Tuesday, June 6, 2017

Dinesh Kamath's Editorial 'Women in military' that was published in Newsband

Women in military
Indian Army is to open doors to women in combat roles, according to General Bipin Rawat. Very few countries including Germany, Australia, Canada, the US, Britain, Denmark, Finland, France, Norway, Sweden and Israel have allowed women in combat roles. Currently women are allowed in a number of select areas including in medical, legal, educational, signals and engineering wings of the Army but combat roles are kept off limit for them due to operational concerns and logistical issues. The Army Chief said he was ready to recruit women as jawans and the matter is being taken up with the government.
Creating history, the Indian Air Force, last year, had inducted three women as fighter pilots. A decision on having women as fighter pilots will be taken after evaluating performance of the three women. The Indian Navy is currently deliberating on a policy on having women onboard the ships.
Speaking from the global angle, for over 3,000 years in a large number of cultures and nations, women have played many roles in the military, from ancient warrior women, to the women currently serving in conflicts, although the vast majority of all combatants in every culture have been men.
Even though women serving in the military has often been diverse, a very small number of women in history have fought alongside men.

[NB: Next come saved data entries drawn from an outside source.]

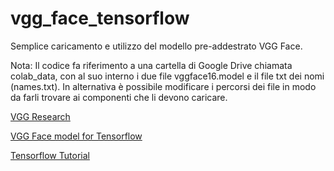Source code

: # vgg_face_tensorflow

Semplice caricamento e utilizzo del modello pre-addestrato VGG Face.

Nota: Il codice fa riferimento a una cartella di Google Drive chiamata colab_data, con al suo interno i due file vggface16.model e il file txt dei nomi (names.txt). In alternativa è possibile modificare i percorsi dei file in modo da farli trovare ai componenti che li devono caricare.

[VGG Research](http://www.robots.ox.ac.uk/~vgg/)

[VGG Face model for Tensorflow](https://github.com/pavelgonchar/vgg-face-tensorflow/blob/master/vggface16.tfmodel)

[Tensorflow Tutorial](https://github.com/Hvass-Labs/TensorFlow-Tutorials)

In the American Civil War, there were a few women who cross-dressed as men in order to fight. Fighting on the battlefront in disguise was not the only way women involved themselves in war. Some also served as nurses and aides.
Despite various, though limited, roles in the armies of past societies, the role of women in the military, particularly in combat, is controversial and it is only recently that women have begun to be given a more prominent role in contemporary armed forces. As increasing numbers of countries begin to expand the role of women in their militaries, the debate continues.
More recently, from the beginning of the 1970s, most Western armies have begun to admit women to serve active duty in all of military branches. In 9 countries women are conscripted into military.
The only nation to deploy female combat troops in substantial numbers was Russia. From the outset, female recruits either joined up in disguise or were tacitly accepted by their units. The most prominent were a contingent of front-line light cavalry in a Cossack regiment commanded by a female colonel. Others included the famous Maria Bochkareva, who was decorated three times and promoted to senior NCO rank, while the New York Times reported that a group of twelve schoolgirls from Moscow had joined up together disguised as young men. In 1917, the Provisional Government raised a number of "Women's Battalions", with Bochkareva given an officer's commission to command the first unit. They fought well, but failed to provide the propaganda value expected of them and were disbanded before the end of the year. In the later Russian Civil War, the Bolsheviks employed some women infantry, while female soldiers are also recorded in the White Guard.
In the 1918 Finnish Civil War, more than 2,000 women fought in the Women's Red Guards.

In World War II, all the main nations used women in uniform. The great majority performed nursing, clerical or support roles. Over 500,000 had combat roles in anti-aircraft units in Britain and Germany, and front-line units in Soviet Union.